Your answer should repeat every line of the records below in which the word "begin" appears.

Information given Block Start

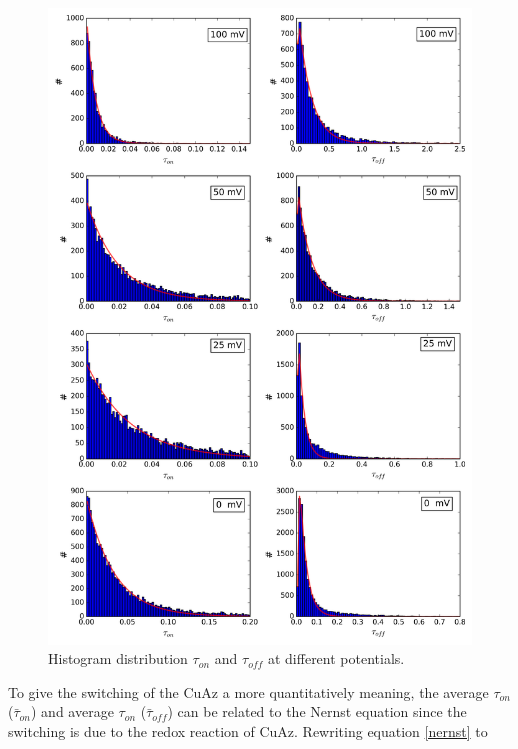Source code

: \documentclass[twoside,single]{lion-msc}
\begin{document}
\begin{figure}[ht!]
\centering
\includegraphics[width=.9\textwidth]{histograms_thesis}
\caption{Histogram distribution $\tau_{on}$ and $\tau_{off}$ at different potentials.}
\label{histograms_disc}
\end{figure}

To give the switching of the CuAz a more quantitatively meaning, the average $\tau_{on}$ ($\bar{\tau}_{on}$) and average $\tau_{on}$ ($\bar{\tau}_{off}$) can be related to the Nernst equation since the switching is due to the redox reaction of CuAz. Rewriting equation \ref{nernst} to 
\end{document}
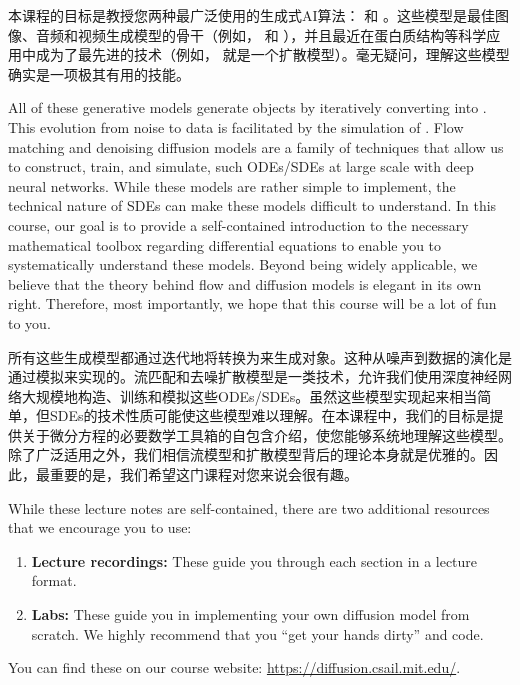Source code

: 本课程的目标是教授您两种最广泛使用的生成式AI算法： \citep{song2020score} 和  \citep{lipman2022flow,liu2022flow, albergo2023stochastic, lipman2024flow}。这些模型是最佳图像、音频和视频生成模型的骨干（例如， 和 ），并且最近在蛋白质结构等科学应用中成为了最先进的技术（例如， 就是一个扩散模型）。毫无疑问，理解这些模型确实是一项极其有用的技能。

All of these generative models generate objects by iteratively converting   into . This evolution from noise to data is facilitated by the simulation of . Flow matching and denoising diffusion models are a family of techniques that allow us to construct, train, and simulate, such ODEs/SDEs at large scale with deep neural networks. While these models are rather simple to implement, the technical nature of SDEs can make these models difficult to understand. In this course, our goal is to provide a self-contained introduction to the necessary mathematical toolbox regarding differential equations to enable you to systematically understand these models. Beyond being widely applicable, we believe that the theory behind flow and diffusion models is elegant in its own right. Therefore, most importantly, we hope that this course will be a lot of fun to you.

所有这些生成模型都通过迭代地将转换为来生成对象。这种从噪声到数据的演化是通过模拟来实现的。流匹配和去噪扩散模型是一类技术，允许我们使用深度神经网络大规模地构造、训练和模拟这些ODEs/SDEs。虽然这些模型实现起来相当简单，但SDEs的技术性质可能使这些模型难以理解。在本课程中，我们的目标是提供关于微分方程的必要数学工具箱的自包含介绍，使您能够系统地理解这些模型。除了广泛适用之外，我们相信流模型和扩散模型背后的理论本身就是优雅的。因此，最重要的是，我们希望这门课程对您来说会很有趣。 

\begin{remarkbox} 
While these lecture notes are self-contained, there are two additional resources that we encourage you to use:
\begin{enumerate}
    \item \textbf{Lecture recordings:} These guide you through each section in a lecture format.
    \item \textbf{Labs:} These guide you in implementing your own diffusion model from scratch. We highly recommend that you ``get your hands dirty'' and code.
\end{enumerate}
You can find these on our course website: \url{https://diffusion.csail.mit.edu/}.
\end{remarkbox}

Information given Block End

▶ _The answer_
\begin{document}
\begin{figure}[ht!]
\begin{remarkbox} 
\begin{enumerate}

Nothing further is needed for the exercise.